Не приходится спорить, что в политическом смысле Франция была первой современной нацией, появившейся в Европе и получившей завершение с гигантским последним штрихом революции 1789 г.149
Тем не менее к этой поздней дате она в своей экономической инфраструктуре была далека от того, чтобы быть законченным национальным рынком. Конечно, можно было говорить, что Людовик XI был уже меркантилистом, «кольберистом»150 до Кольбера, государем, заботившимся о своем королевстве как об экономическом целом. Но что могла поделать его политическая воля с разноликостью и архаизмом экономической Франции его времени? Архаизмом, которому предстояло просуществовать долго.Французская экономика — раздробленная, регионализованная — составляла сумму отдельных жизней, которые стремились замкнуться в себе. Великие потоки, которые через нее проходили (можно было бы сказать, почти что «пролетали» над ней), действовали только к выгоде отдельных городов и регионов, выполнявших роль перевалочных пунктов, пунктов отправления или прибытия. Наподобие прочих «наций» Европы Франция Людовика XIV и Людовика XV была еще главным образом сельскохозяйственной; промышленность, торговля, финансы, по существу, не могли трансформироваться за один день. Прогресс рисовался здесь в виде пятен и почти не был видим до подъема второй половины XVIII в. «Франции широких горизонтов [т. е. открытой миру], бывшей незначительным меньшинством, противостояла Франция замкнутой жизни, бывшей подавляющим большинством, которая охватывала все деревни, добрую часть Местечек и даже городов», — писал Эрнест Лабрус151
.Возникновение национального рынка было движением против вездесущей инерции, движением, порождавшим в долговременном плане обмены и связи. Но во французском случае не была ли главной причиной инерции сама огромность территории? Соединенные Провинции и Англия — первые крохотные, а вторая скромных размеров — были более энергичными, легче поддавались объединению. Расстояние не действовало против них в такой степени.
Франция была мозаикой по-разному окрашенных небольших краев, каждый из которых жил прежде всего сам по себе, в ограниченном пространстве. Мало затронутые внешней жизнью, края эти говорили в экономическом смысле на одном языке: то, что было действительно для одного, с необходимыми поправками оказывалось действительным и для другого, соседнего или отдаленного. Знать один из них значило представлять себе все.

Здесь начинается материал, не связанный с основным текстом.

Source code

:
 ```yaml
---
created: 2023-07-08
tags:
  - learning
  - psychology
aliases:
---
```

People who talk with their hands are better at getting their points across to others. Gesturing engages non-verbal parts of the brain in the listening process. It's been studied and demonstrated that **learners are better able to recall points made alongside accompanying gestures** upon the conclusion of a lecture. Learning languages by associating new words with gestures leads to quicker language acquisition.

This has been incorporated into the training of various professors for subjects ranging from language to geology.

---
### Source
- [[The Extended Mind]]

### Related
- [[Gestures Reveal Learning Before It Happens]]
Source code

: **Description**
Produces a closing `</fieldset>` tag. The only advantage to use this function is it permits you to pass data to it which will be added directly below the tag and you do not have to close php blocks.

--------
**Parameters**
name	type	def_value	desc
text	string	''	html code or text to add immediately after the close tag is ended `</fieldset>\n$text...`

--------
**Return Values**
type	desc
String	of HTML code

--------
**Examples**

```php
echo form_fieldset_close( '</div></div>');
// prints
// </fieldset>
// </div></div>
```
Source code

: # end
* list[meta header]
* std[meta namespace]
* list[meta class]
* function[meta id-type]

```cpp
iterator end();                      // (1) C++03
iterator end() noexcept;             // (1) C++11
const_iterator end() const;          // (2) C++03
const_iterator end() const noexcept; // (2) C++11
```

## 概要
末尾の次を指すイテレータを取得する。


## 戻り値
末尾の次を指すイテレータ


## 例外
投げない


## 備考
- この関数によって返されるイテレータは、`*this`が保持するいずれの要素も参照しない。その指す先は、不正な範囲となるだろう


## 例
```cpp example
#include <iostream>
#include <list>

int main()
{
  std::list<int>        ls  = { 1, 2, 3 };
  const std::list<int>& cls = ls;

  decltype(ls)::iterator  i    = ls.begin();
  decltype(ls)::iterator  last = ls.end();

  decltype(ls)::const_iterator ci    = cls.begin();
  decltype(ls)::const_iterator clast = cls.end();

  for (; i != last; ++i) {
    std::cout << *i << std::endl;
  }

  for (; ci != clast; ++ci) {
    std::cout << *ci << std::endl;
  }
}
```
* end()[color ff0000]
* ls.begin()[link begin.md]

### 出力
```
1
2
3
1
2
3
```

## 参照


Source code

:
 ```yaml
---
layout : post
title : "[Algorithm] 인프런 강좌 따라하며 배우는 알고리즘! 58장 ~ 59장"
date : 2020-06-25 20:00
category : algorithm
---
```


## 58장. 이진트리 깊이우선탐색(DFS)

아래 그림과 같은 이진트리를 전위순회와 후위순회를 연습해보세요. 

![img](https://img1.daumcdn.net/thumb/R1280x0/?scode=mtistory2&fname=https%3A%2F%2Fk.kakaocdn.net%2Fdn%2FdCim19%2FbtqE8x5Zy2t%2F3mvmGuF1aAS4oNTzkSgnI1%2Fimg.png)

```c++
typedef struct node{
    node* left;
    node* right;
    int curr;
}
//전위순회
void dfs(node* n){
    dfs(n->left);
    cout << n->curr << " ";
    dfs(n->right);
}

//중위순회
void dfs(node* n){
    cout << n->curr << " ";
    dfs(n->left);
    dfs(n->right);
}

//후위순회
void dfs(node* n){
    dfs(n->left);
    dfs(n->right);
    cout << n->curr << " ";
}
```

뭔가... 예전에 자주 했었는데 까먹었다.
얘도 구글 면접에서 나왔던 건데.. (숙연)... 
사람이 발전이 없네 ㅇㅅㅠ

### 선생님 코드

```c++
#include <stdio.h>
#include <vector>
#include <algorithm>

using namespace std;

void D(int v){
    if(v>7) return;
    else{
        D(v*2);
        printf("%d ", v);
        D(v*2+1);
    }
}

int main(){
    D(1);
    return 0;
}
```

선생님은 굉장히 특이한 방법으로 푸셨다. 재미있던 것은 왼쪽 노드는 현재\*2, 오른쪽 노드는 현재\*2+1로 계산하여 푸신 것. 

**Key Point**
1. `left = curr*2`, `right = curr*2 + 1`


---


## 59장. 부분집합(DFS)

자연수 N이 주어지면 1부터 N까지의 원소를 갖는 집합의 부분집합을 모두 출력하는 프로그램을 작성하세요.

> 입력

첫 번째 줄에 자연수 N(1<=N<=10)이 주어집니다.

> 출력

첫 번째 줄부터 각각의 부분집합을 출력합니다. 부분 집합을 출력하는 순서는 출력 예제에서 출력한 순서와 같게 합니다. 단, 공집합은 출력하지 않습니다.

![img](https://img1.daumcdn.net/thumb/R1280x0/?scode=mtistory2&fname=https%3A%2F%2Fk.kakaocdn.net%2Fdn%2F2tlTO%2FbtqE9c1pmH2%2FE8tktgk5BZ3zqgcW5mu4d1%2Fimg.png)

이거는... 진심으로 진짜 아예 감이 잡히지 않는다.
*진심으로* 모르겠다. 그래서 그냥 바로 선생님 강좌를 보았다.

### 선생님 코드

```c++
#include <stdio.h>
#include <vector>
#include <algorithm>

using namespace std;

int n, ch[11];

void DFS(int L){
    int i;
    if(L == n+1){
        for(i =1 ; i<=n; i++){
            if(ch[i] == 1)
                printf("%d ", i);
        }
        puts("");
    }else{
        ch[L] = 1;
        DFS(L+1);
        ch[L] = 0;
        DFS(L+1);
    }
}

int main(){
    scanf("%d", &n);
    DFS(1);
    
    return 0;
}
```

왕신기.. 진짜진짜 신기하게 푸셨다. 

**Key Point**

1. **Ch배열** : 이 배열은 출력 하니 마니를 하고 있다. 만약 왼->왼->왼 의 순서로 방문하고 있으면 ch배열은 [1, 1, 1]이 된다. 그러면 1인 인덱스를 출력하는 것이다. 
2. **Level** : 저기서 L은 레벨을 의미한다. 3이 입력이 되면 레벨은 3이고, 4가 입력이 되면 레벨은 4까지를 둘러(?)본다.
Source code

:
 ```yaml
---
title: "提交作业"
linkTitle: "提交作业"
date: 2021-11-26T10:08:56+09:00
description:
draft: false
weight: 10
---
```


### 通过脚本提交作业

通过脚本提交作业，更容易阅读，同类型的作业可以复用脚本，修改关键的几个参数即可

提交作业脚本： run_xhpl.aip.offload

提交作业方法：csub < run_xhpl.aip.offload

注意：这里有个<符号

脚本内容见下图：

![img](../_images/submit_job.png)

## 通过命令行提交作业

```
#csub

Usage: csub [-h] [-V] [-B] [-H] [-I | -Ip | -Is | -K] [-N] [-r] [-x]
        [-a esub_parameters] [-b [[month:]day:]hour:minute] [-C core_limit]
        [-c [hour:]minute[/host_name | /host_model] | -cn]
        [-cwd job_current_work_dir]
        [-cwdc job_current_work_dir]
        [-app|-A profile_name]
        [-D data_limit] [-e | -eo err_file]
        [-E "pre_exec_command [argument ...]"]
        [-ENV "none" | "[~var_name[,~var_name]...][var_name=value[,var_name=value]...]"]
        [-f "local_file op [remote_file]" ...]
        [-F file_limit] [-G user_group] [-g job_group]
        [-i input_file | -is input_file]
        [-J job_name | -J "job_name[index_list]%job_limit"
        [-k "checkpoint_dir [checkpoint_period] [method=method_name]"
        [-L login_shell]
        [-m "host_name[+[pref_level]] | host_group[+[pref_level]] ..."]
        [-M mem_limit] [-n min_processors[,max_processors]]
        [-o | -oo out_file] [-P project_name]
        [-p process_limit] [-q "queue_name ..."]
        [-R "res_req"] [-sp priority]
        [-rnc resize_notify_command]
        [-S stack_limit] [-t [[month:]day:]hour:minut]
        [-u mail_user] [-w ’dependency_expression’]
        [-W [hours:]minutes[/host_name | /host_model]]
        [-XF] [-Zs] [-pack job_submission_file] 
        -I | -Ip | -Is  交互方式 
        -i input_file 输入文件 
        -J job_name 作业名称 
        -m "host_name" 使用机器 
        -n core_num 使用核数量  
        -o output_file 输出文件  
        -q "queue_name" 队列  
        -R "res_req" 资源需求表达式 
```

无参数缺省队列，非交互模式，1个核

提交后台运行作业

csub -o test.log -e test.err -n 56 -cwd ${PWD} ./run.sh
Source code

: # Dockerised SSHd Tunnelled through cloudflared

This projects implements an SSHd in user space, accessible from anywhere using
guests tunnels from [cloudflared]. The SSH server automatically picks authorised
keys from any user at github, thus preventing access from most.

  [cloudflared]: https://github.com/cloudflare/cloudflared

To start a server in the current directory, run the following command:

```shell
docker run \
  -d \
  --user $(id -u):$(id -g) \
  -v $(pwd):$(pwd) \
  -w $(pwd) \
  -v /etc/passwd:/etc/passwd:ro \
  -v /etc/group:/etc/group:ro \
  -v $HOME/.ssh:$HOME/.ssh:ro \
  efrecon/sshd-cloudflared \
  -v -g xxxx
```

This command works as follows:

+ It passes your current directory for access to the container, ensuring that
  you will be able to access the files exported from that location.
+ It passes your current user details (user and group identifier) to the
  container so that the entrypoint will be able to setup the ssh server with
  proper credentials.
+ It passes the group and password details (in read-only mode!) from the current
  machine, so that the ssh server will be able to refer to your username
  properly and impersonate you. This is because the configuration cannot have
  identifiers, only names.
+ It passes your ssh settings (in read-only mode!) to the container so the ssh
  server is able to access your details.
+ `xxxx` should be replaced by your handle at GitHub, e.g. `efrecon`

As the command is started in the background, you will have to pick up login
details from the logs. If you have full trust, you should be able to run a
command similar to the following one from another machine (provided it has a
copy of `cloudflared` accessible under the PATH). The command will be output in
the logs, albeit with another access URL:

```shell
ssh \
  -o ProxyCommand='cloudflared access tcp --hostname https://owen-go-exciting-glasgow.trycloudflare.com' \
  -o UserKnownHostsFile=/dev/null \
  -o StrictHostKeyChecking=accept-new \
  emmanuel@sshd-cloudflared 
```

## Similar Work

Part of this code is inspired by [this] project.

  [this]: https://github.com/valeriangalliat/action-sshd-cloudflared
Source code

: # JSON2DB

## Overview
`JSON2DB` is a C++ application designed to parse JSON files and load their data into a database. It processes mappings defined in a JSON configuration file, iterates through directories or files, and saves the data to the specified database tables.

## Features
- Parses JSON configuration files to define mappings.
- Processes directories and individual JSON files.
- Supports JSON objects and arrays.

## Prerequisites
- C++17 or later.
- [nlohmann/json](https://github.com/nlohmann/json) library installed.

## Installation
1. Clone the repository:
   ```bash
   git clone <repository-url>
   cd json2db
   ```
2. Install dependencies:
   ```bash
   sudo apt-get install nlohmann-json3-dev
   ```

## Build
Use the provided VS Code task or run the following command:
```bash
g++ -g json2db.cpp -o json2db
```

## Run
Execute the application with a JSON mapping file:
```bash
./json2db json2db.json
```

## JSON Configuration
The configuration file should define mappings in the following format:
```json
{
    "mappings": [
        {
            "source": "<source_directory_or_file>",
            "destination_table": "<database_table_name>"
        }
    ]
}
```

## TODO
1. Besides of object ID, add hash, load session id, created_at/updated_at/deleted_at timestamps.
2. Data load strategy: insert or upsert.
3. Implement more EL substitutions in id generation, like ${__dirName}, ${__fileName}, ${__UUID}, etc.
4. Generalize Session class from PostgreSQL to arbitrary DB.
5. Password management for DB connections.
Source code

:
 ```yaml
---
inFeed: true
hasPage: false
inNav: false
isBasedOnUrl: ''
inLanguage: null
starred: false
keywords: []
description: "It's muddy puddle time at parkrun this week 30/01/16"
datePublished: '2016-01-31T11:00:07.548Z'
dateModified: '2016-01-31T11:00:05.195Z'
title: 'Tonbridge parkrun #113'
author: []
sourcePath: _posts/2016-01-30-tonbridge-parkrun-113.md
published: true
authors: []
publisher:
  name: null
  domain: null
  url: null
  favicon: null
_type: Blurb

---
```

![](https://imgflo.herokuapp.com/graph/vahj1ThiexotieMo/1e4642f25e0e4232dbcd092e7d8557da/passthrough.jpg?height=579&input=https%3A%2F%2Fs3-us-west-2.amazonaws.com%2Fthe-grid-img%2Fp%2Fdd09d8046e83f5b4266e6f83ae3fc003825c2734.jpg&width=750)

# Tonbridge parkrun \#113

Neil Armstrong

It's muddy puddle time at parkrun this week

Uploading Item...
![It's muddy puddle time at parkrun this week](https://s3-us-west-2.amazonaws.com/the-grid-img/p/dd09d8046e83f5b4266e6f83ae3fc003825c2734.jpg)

В Бонвиле, главном городе Фосиньи, в той Савойе, которая еще не стала французской, книга расходов небольшого местного монастыря лазаристов, осторожного до скаредности152
, рассказывает об этом на свой лад. В XVIII в. в этом затерянном уголке жили только на самообеспечении, за счет кое-каких закупок на местном рынке, но главным образом — за счет вина и пшеницы, которые поставляли крестьяне-арендаторы. Пшеница, переданная булочнику, заранее оплачивала повседневный хлеб. Мясо, наоборот, покупали у мясника за наличные деньги. Деревенские ремесленники и чернорабочие, которых оплачивали поденно, были тут как тут для перевозки досок, дров или навоза; крестьянка приходила забивать свинью, которую выращивали добрые отцы; сапожник поставлял башмаки для них или для их единственного прислужника; монастырскую лошадь ковали в Клюзе y знакомого кузнеца; каменщик, плотник, столяр готовы были являться в монастырь для поденной работы. Таким образом, все происходило на небольшом расстоянии, горизонт кончался в Таненже, Салланше, в Ла-Рош-сюр-Форон. Однако же, поскольку не наблюдалось совершенной автаркии, круг бонвильских лазаристов был открыт в направлении одного или двух пунктов его тесной окружности. Время от времени специальному гонцу (по крайней мере если это не был курьер герцогской почты) поручалось сделать в Аннеси или чаще в Женеве покупки, выходившие за обычные рамки: лекарства, пряности, сахар… Но в конце XVIII в. сахар окажется (то была маленькая революция!) и в бонвильской бакалейной лавке.В целом это был простой язык, который можно было бы услышать во многих других небольших регионах, при условии, что с ними познакомишься поближе. Скажем, Осуа, богатая пахотными землями и пастбищами, призвана была жить на самообеспечении, тем более что через Семюр, ее главный город, «ездят не слишком много» и он находится «в удалении от судоходных рек»153
. Тем не менее у области имелись некоторые связи с соседними краями Осер и Аваллон154. Такие регионы, как внутренняя Бретань или Центральный массив, были почти что самодостаточными. Точно так же, как и край Барруа, хотя он поддерживал отношения с Шампанью и Лотарингией и даже экспортировал свое вино по Маасу до самых Нидерландов.